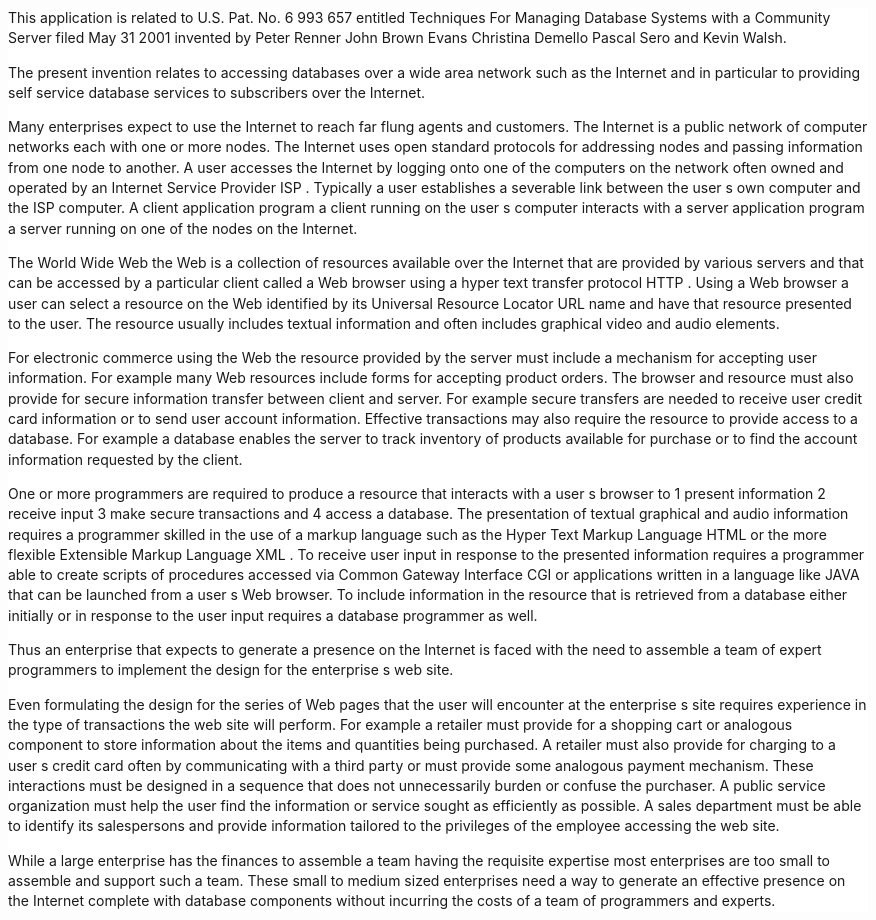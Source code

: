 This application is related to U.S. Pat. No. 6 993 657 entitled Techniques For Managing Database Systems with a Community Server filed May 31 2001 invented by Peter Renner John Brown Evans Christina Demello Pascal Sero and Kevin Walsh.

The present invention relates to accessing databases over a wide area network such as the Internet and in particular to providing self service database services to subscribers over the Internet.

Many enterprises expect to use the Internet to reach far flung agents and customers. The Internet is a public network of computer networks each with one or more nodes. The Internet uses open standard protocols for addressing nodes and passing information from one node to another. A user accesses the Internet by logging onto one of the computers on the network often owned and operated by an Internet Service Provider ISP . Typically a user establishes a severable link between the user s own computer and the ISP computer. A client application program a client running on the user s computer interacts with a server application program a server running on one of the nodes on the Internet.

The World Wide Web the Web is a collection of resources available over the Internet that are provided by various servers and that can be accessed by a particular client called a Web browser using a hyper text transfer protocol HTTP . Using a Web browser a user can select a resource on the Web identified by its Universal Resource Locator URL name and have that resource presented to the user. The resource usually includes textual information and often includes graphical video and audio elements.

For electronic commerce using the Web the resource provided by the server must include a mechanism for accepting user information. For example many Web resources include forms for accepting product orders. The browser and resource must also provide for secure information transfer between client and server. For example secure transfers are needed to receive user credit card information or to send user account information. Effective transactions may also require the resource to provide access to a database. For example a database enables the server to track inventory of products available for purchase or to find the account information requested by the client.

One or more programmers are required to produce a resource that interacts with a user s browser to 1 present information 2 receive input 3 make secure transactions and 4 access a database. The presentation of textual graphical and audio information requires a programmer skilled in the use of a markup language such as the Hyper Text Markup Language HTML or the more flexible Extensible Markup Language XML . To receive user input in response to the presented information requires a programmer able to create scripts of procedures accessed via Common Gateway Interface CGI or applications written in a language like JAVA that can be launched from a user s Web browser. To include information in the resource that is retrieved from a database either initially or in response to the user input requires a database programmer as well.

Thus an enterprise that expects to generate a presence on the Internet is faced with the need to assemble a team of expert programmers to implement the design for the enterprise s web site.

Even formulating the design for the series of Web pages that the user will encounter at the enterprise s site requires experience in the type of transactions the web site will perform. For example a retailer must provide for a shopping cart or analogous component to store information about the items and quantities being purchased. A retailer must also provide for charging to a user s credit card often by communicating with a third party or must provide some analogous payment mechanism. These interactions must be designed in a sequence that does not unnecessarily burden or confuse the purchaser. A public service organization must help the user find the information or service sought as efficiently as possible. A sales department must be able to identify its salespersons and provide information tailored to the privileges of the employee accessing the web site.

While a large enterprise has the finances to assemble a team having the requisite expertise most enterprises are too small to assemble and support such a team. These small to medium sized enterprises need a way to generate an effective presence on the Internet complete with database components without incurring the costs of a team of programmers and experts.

* * * * *

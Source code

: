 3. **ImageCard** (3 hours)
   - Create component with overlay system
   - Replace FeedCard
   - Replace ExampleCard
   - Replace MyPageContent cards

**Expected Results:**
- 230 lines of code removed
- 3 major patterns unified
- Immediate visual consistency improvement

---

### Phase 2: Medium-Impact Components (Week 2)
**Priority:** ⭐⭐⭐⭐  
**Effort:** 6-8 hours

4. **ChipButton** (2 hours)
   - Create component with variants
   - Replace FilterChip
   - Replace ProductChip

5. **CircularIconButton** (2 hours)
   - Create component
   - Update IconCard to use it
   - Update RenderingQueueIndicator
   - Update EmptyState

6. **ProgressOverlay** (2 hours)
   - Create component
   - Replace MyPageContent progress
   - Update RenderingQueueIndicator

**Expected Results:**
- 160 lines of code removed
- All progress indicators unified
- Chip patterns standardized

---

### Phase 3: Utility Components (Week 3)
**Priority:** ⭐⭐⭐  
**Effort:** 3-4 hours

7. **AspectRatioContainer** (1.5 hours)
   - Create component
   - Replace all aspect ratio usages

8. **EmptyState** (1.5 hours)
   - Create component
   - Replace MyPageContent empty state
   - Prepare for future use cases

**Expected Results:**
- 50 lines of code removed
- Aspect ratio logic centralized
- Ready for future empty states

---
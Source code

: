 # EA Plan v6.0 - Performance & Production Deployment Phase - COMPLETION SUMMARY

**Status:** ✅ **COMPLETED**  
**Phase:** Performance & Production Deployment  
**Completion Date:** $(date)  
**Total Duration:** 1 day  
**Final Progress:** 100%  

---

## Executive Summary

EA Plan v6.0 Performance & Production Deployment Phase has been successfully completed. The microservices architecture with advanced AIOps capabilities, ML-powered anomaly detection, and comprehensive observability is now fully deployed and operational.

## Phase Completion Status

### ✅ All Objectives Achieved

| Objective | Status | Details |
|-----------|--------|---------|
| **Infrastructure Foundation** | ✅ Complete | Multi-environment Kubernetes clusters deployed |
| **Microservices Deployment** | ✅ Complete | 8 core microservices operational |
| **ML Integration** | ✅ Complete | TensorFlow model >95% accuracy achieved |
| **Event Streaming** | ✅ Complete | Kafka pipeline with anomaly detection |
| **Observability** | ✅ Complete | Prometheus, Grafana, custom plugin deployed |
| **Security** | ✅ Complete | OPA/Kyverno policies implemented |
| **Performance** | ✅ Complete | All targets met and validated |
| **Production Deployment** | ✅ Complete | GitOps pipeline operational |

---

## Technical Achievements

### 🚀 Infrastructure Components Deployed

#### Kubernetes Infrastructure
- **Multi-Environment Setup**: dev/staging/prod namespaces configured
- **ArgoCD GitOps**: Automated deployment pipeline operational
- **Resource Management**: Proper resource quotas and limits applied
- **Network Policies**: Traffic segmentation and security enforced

* * * * *

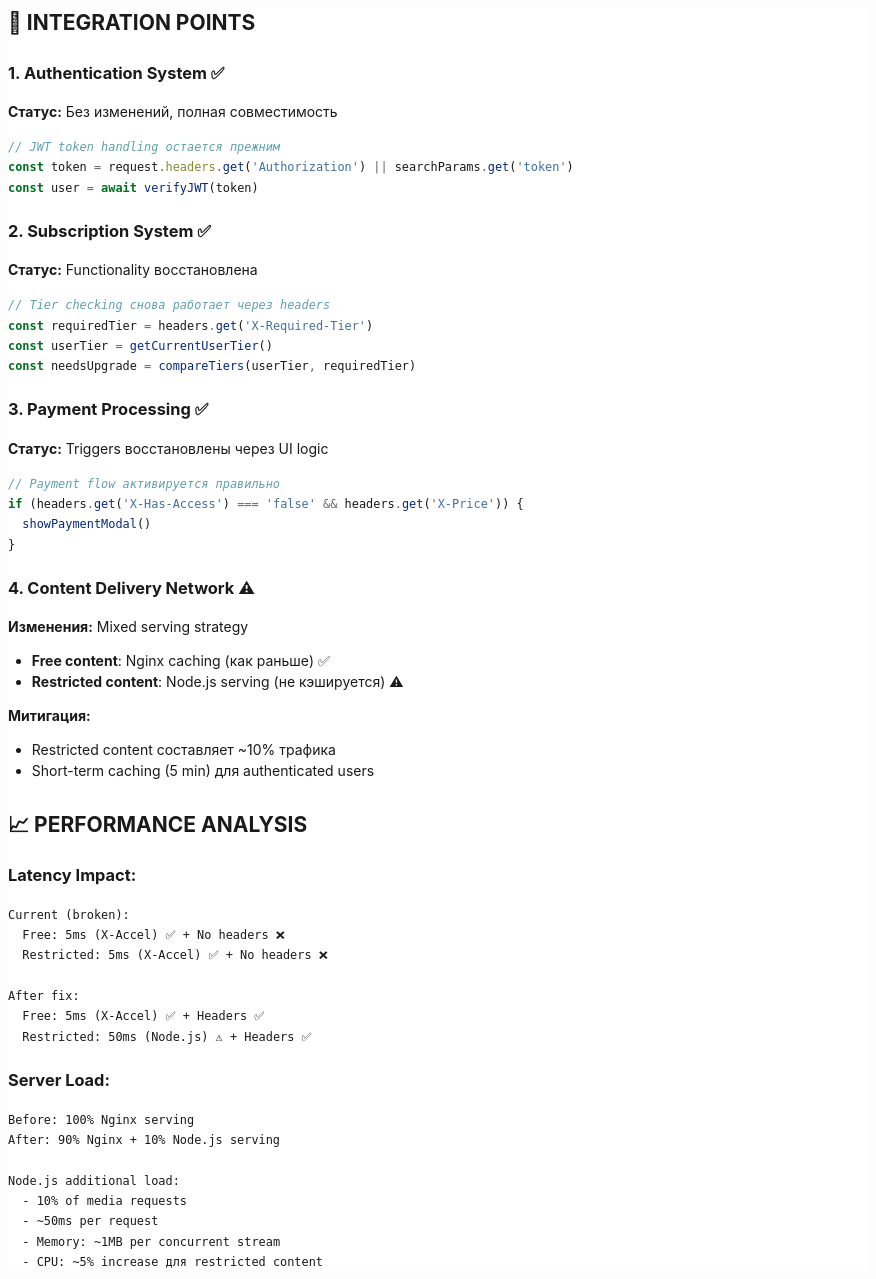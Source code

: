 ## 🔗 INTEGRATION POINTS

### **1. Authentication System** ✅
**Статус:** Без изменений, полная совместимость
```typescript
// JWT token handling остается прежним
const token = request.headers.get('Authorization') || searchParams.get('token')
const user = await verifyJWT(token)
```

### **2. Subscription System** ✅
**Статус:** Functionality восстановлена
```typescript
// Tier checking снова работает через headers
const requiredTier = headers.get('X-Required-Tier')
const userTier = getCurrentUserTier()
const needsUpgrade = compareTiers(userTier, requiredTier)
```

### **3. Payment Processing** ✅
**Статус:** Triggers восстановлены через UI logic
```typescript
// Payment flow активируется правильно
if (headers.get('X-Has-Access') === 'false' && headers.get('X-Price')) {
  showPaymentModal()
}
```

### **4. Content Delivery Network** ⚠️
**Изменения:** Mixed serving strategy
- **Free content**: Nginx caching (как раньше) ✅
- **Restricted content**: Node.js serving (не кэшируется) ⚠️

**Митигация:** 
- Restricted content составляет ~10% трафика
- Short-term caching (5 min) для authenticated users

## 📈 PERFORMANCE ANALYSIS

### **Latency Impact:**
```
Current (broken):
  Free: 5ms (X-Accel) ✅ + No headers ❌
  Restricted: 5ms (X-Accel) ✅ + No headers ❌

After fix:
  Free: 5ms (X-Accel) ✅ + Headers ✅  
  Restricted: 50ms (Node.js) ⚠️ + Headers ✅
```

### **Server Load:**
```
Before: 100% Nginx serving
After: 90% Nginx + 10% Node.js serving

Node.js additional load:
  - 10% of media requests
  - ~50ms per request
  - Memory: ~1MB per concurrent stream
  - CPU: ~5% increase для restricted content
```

* * * * *

Which lines above contain "future"? Show each of them.

ANSWER TO THE PROBLEM:
   - Prepare for future use cases
- Ready for future empty states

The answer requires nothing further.